Every line of the records below that holds the word "Required" should be copied out.

Start of SOURCE MATERIAL

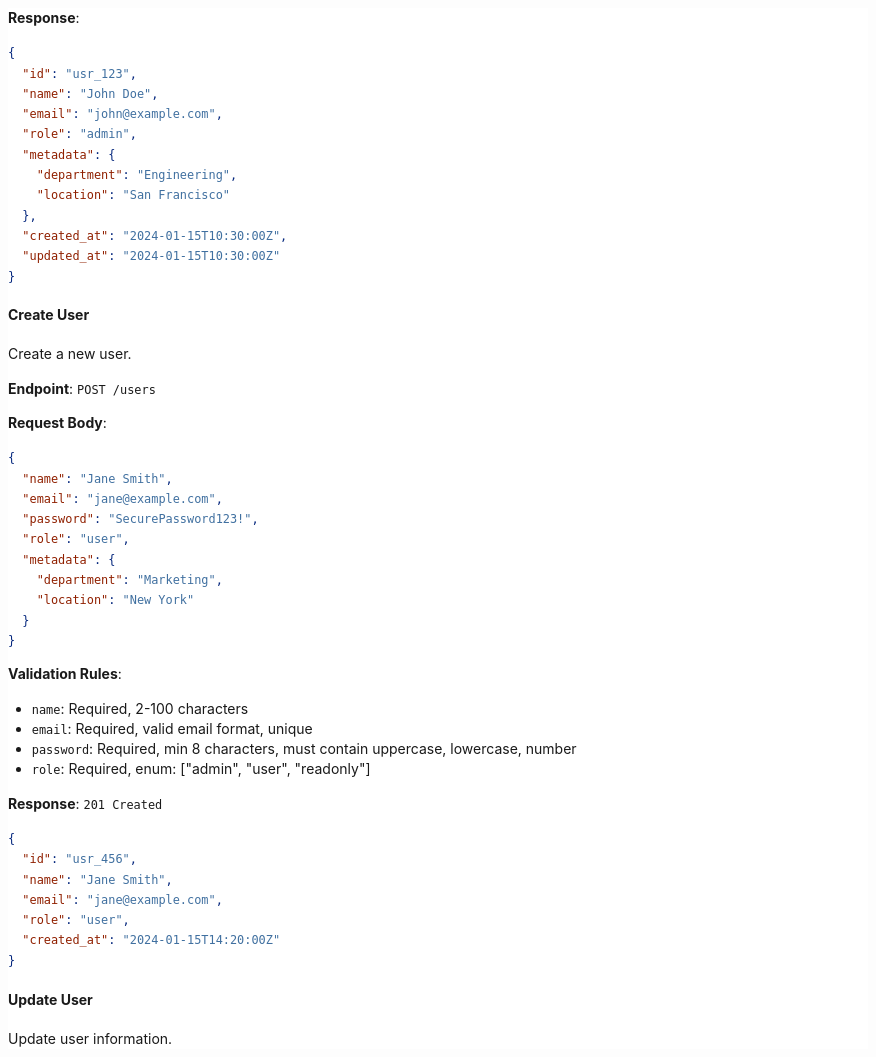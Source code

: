 **Response**:
```json
{
  "id": "usr_123",
  "name": "John Doe",
  "email": "john@example.com",
  "role": "admin",
  "metadata": {
    "department": "Engineering",
    "location": "San Francisco"
  },
  "created_at": "2024-01-15T10:30:00Z",
  "updated_at": "2024-01-15T10:30:00Z"
}
```

#### Create User
Create a new user.

**Endpoint**: `POST /users`

**Request Body**:
```json
{
  "name": "Jane Smith",
  "email": "jane@example.com",
  "password": "SecurePassword123!",
  "role": "user",
  "metadata": {
    "department": "Marketing",
    "location": "New York"
  }
}
```

**Validation Rules**:
- `name`: Required, 2-100 characters
- `email`: Required, valid email format, unique
- `password`: Required, min 8 characters, must contain uppercase, lowercase, number
- `role`: Required, enum: ["admin", "user", "readonly"]

**Response**: `201 Created`
```json
{
  "id": "usr_456",
  "name": "Jane Smith",
  "email": "jane@example.com",
  "role": "user",
  "created_at": "2024-01-15T14:20:00Z"
}
```

#### Update User
Update user information.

End of SOURCE MATERIAL

_RESPONSE_
- `name`: Required, 2-100 characters
- `email`: Required, valid email format, unique
- `password`: Required, min 8 characters, must contain uppercase, lowercase, number
- `role`: Required, enum: ["admin", "user", "readonly"]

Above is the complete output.